Such was the case in the 16th century. The Reformation was born of a rediscovery of Scripture’s message and authority. In 1516 Erasmus published a Greek New Testament that came into the hands of scholars trained in “the new learning” of the humanist tradition. These scholars quickly realized that they had been taught many things by the church that were not true, according to Scripture. Some were over weighty matters, such as the doctrine of justification, which had been based on poor translations of the Greek in the Latin Vulgate. Other false teachings seemed to have been based on nothing but pure speculation or opinion, yet had been codified in canon law. And do you know what a few of the Reformers did with the church’s canon law? They burned it. It probably felt good to burn it. But that is not how the Reformation was born.

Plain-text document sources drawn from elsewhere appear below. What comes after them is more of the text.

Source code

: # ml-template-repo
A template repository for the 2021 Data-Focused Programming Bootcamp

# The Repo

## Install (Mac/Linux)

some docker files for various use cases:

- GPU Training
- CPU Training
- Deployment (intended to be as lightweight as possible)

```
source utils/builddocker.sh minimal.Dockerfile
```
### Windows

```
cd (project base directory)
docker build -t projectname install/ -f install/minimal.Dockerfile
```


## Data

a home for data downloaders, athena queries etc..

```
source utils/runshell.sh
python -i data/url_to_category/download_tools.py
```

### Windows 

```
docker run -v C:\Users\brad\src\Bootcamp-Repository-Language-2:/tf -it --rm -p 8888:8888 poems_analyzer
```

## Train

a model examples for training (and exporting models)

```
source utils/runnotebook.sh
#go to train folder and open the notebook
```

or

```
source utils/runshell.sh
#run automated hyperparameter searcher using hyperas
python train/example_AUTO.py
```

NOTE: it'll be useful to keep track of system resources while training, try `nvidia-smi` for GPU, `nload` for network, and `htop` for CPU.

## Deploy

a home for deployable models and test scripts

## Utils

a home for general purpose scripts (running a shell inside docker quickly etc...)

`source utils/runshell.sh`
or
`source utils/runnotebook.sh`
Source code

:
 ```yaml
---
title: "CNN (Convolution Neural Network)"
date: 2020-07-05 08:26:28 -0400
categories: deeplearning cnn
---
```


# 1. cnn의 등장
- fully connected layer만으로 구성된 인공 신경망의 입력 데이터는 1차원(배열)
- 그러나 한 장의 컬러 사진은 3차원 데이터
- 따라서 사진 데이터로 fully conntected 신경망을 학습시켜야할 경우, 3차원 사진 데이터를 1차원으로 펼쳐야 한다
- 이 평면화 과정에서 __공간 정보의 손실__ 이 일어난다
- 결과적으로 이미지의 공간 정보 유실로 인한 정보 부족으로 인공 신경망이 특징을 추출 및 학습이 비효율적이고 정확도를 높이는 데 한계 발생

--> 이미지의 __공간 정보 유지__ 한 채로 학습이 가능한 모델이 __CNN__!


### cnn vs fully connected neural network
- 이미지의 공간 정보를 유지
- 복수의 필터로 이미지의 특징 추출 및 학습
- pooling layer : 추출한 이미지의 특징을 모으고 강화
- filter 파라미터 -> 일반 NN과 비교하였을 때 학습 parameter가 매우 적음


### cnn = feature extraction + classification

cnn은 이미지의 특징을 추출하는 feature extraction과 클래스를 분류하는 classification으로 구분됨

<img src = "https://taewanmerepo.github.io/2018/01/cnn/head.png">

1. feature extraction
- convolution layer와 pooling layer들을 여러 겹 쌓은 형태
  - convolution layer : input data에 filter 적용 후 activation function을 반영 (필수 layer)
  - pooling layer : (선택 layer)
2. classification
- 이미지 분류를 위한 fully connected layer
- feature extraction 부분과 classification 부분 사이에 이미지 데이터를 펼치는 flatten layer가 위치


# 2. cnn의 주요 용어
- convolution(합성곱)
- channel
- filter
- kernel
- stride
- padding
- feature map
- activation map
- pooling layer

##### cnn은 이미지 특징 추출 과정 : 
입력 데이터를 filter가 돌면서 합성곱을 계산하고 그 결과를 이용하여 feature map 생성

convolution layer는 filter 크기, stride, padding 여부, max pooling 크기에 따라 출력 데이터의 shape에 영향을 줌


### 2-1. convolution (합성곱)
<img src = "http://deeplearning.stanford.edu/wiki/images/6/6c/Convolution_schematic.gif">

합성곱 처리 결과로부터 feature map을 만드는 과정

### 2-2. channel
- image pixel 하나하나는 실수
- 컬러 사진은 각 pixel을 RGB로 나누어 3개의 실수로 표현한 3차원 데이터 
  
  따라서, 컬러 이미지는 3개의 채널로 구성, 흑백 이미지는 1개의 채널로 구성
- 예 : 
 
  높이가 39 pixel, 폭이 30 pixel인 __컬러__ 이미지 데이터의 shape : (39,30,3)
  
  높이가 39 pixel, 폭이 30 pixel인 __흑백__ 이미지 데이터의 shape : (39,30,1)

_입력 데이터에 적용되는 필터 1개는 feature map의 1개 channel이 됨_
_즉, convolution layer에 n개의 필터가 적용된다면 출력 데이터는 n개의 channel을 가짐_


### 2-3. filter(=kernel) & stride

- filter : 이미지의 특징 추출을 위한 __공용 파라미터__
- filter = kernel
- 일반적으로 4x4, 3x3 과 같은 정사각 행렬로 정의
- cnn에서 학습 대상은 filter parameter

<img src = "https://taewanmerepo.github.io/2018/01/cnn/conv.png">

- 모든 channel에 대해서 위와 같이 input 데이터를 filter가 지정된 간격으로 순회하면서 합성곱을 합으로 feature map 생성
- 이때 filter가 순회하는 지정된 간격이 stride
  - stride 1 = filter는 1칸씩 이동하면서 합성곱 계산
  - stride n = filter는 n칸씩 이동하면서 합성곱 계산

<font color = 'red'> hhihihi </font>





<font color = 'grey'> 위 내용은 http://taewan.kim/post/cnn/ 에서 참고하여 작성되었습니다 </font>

What Does it Mean to be “Protestant”?
Contrary to popular belief, the word “Protestant” does not derive from the English word “protest.” It derives from the Latin word, protestari, which means to publicly declare, testify, profess, or confess. In 1529 this word became associated with the movement of the 16th century known as the Reformation because the act of confessing the faith was so central to it. Christians in Europe began to confess the faith anew and write their confessions down. They invited others to do the same. This is how the Protestant Reformation was born.
Why did the Reformers put so much time and energy into writing confessions? What did they think they were doing? They did not write them because they wanted to start a new church. On the contrary, they insisted they were committed to the old one, the “one, holy, catholic, and apostolic church.” When asked, “Where was the church before Luther?” it is said the early Protestants replied: “Where was your face before you washed it?” Yet as difficult as it may be for us to imagine, the Reformers did not write confessions primarily because they wanted to reform the church.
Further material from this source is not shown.